Incumbent Roth Is Alone--but Not Lonely
Supervisor Don R. Roth’s last election, in 1986, was one of Orange County’s most memorable. It was a grueling, neck-and-neck battle between the Republican mayors of Anaheim and Orange.
The contest set a record for the most expensive supervisors race in county history, with the two candidates combining to spend about $1.3 million. In the end, it was the man with the gold-plated Mickey Mouse watch, Anaheim Mayor Roth--by 1%.
Today, Roth’s political outlook has changed 180 degrees. As he begins his campaign for reelection in 1990, the field is devoid of challengers.
“There is no one out there,” said Fred Hunter, Anaheim’s current mayor. “I think Don Roth is a slam-dunk.” Ditto from Orange Mayor Don E. Smith.
Even Roth’s previous opponent, former Orange Mayor Jim Beam, said recently, “I think Don has done an excellent job, and that’s one of the reasons there is no competition.”
In addition to Anaheim and Orange, Roth’s 4th District includes Buena Park and La Palma.
In Buena Park, Mayor Donna L. Chessen, a Democrat, also said she sees a dearth of opponents. “I guess if somebody’s doing a good job, they probably feel the seat is theirs,” Chessen said. “I have virtually no complaints.”
The election is still about a year away, but political experts say the recent campaign reform laws make it almost imperative for a viable candidate to be raising money this month.
Beginning July 1, the candidates are limited to $1,000 contributions from individual donors. They can get $2,000 from an individual, however, if they received half of it before July 1.
Roth threw a fund-raiser last month at the Disneyland Hotel that raised almost $50,000 for his reelection. His total bankroll is almost $100,000, all of which can now be legally duplicated from the same donors.
The strongest challengers would have to come from Anaheim, which any successful candidate would have to carry in the election because it represents far more than half of the district’s population.
But Mayor Hunter said he has not heard any interest from his Anaheim council colleagues and that he has no interest in the job either.
Hunter, Roth and other political leaders in the 4th District attribute Roth’s political shutout to his hard work and popular positions on the critical issues before the Board of Supervisors.
“You have to give Don Roth credit,” Hunter said. “He’s doing a good job as supervisor for the people of Anaheim.”
Roth, 67, said he’s not surprised by the lack of competition. “I’m a very hard-working supervisor,” he said. “And I think if you do your job, you can expect to have nobody challenge you.”
But politically, the 4th District seat is also one of the safest for an incumbent in Orange County.
Part of the reason is that almost the entire area is already incorporated, which means that most people give the blame or credit on local issues to city council members. The supervisor’s activities are much more invisible to the electorate than most politicians, and incumbents usually continue in office.

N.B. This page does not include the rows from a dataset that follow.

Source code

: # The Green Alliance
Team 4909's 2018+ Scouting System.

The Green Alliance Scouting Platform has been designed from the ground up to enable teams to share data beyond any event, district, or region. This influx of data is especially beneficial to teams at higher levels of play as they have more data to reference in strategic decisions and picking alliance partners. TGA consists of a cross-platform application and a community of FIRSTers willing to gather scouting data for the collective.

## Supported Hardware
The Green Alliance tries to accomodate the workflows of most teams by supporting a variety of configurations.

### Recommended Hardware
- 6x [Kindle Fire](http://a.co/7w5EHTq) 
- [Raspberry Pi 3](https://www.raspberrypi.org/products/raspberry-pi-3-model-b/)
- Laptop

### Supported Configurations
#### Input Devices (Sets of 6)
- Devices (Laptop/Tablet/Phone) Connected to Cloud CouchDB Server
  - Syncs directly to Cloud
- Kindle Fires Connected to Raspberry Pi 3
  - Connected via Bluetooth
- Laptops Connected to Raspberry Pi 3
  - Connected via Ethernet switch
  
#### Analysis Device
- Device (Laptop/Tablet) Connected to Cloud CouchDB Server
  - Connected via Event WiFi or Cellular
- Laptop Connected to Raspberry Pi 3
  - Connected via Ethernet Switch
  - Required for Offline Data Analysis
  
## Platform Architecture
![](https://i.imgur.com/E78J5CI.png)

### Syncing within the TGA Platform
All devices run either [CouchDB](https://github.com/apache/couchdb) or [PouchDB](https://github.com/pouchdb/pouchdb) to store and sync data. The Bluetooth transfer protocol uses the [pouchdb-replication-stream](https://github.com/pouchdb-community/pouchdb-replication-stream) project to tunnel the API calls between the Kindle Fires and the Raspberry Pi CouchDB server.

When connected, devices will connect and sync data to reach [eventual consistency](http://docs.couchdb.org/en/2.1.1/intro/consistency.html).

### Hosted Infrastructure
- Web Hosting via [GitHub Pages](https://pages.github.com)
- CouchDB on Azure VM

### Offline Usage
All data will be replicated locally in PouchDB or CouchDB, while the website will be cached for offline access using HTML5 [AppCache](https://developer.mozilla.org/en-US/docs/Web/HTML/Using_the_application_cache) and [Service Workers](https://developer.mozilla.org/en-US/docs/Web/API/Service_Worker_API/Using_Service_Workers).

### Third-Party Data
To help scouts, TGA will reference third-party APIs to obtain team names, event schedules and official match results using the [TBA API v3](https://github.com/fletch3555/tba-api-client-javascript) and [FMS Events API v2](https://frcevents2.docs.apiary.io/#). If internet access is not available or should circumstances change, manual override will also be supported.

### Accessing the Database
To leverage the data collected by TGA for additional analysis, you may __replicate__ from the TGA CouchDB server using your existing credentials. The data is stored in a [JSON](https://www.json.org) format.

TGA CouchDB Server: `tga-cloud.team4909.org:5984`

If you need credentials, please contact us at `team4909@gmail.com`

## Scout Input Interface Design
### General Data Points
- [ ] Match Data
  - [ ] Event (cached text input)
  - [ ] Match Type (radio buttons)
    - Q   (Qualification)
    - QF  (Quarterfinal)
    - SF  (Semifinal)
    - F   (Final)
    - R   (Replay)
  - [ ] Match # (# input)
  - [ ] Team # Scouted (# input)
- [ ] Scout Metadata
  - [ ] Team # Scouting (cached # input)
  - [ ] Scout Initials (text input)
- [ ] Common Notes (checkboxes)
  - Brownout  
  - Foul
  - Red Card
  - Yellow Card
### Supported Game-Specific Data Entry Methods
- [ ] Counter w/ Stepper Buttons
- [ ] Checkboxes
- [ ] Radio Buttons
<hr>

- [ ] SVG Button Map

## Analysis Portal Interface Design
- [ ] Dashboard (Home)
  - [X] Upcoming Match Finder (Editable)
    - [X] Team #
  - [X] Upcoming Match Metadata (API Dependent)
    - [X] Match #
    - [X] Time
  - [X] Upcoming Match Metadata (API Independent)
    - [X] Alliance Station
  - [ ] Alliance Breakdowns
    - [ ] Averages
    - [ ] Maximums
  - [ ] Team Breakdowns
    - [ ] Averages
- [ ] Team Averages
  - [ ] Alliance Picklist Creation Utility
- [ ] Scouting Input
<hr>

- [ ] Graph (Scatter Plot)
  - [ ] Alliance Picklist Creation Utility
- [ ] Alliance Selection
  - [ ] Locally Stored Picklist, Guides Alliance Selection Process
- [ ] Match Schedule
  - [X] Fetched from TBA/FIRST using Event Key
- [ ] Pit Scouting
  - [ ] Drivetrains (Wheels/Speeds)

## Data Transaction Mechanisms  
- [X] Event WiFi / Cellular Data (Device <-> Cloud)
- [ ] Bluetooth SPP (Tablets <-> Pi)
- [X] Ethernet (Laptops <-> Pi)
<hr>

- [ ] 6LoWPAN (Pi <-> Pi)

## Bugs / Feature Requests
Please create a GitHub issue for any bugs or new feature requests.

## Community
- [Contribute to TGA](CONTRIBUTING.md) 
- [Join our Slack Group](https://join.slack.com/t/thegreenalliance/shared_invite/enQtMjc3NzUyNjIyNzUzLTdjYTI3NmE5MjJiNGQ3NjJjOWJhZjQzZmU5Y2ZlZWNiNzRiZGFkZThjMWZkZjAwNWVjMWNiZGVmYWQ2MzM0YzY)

It is also a significant help that the city councils are responsible for the controversial and emotional land-use questions, such as development. Many elected officials dread land-use issues because, with such high stakes, voting with either side can create enemies.
“I have not had one land-use issue in my district,” Roth said. “My cities and mayors are taking the heat, (and) I’m not in that buzz saw.”
Still, Roth’s complete lack of opposition is significant because he has suffered some key political defeats in the board room.
Since Roth became supervisor in 1987, the county has voted on three major jail construction projects either inside or immediately adjacent to Roth’s 4th District. They are the 6,000-bed maximum security jail in Gypsum Canyon near Anaheim Hills; the doubling in size of a branch jail in Orange, and plans for another jail near Anaheim Stadium.
Roth does not seem to have been blamed for those hardships by his constituents, however. In fact, he has gained political strength by being an outspoken opponent of the jail plans.
Roth’s first major vote on the board in July, 1987, was to oppose the Gypsum Canyon jail. And when it passed 3 to 2, Roth appeared at a jam-packed gymnasium to kick off a grass-roots campaign to defeat the jail.
Last summer, that organization showed its political maturity by submitting 112,000 signatures to qualify a measure for the ballot that is aimed at killing the Gypsum Canyon jail plans.
That measure will probably be on the same ballot as Roth’s contest in June, 1990, which could be another boost for his campaign. The jail is an emotional, quality-of-life issue that could draw a crowd of Roth supporters to the polls in Anaheim.
Also, next year it will be Roth’s turn to take over as chairman of the Board of Supervisors. It’s a ceremonial position that rotates among the supervisors every year. But it is certain to give his office a slightly higher profile in the election season.
“It’s not going to be very easy for someone to challenge me,” Roth said. “I think we’ll be in very good shape.”